■ What this task involves: Every line below that has "figure" in it should be copied.
*** Supplied data Section Begins ***
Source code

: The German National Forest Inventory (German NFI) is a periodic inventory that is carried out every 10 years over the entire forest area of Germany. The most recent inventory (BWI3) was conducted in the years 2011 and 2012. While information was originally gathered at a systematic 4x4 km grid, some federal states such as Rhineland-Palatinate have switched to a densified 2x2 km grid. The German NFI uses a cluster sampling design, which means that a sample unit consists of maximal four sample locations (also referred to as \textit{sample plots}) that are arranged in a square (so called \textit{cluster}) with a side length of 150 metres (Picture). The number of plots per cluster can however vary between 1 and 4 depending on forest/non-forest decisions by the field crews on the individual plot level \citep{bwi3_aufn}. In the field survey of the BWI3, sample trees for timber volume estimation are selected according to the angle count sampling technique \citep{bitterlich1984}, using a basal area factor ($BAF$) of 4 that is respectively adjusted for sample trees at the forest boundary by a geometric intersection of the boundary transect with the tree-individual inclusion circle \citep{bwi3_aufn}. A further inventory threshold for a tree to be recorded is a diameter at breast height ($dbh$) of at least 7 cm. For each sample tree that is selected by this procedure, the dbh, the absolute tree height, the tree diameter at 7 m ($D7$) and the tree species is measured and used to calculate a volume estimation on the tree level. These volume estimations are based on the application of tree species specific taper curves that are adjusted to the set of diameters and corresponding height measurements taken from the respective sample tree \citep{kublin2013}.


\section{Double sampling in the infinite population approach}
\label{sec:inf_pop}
*** Supplied data Section Ends ***
*** Supplied data Section Begins ***
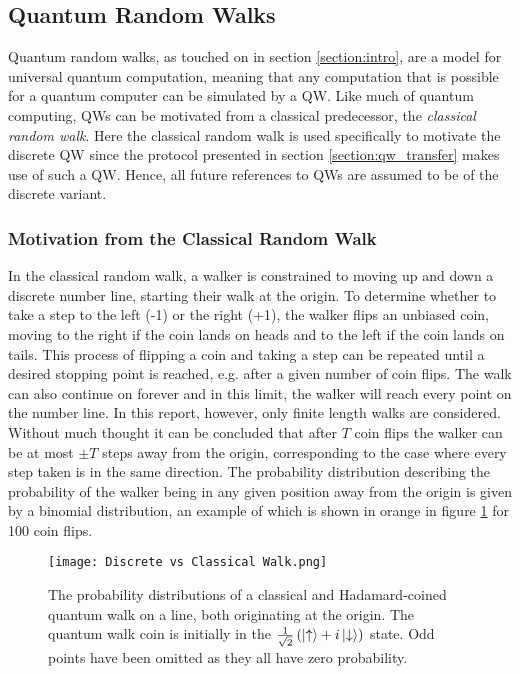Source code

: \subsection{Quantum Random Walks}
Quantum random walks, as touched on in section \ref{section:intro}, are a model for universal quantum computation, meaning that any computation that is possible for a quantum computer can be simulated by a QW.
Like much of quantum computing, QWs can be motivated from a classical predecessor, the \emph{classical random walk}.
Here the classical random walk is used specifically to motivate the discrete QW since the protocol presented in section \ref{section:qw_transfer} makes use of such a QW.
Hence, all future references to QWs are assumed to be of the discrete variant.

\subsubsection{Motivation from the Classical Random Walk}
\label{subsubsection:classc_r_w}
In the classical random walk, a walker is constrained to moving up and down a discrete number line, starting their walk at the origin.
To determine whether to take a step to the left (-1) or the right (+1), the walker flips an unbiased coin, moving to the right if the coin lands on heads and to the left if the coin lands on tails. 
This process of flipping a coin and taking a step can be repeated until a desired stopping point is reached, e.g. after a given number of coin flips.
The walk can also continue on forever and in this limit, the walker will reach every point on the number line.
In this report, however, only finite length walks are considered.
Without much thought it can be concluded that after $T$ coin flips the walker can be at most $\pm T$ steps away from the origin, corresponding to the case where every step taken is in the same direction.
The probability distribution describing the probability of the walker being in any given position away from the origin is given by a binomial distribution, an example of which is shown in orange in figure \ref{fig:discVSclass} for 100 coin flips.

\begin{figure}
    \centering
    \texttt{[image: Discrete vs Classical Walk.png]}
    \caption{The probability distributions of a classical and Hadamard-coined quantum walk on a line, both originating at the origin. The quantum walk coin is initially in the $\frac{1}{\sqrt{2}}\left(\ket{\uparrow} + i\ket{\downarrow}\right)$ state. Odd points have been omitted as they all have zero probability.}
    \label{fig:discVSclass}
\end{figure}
*** Supplied data Section Ends ***
*** Supplied data Section Begins ***
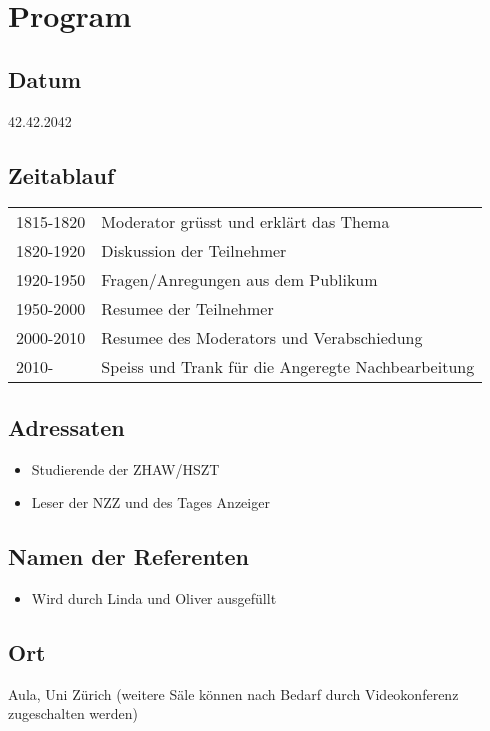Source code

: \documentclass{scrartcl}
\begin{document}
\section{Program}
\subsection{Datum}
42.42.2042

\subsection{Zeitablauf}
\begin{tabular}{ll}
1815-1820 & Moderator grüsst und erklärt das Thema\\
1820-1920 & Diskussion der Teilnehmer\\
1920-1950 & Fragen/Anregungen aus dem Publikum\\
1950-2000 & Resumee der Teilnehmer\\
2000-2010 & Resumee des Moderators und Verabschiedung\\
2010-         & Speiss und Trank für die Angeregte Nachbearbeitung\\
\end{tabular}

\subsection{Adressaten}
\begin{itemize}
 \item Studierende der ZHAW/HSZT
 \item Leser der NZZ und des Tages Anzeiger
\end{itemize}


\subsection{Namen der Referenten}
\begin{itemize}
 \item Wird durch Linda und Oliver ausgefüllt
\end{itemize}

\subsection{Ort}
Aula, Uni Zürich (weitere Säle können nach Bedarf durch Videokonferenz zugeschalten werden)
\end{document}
*** Supplied data Section Ends ***
■ Your response:
The probability distribution describing the probability of the walker being in any given position away from the origin is given by a binomial distribution, an example of which is shown in orange in figure \ref{fig:discVSclass} for 100 coin flips.
\begin{figure}
\end{figure}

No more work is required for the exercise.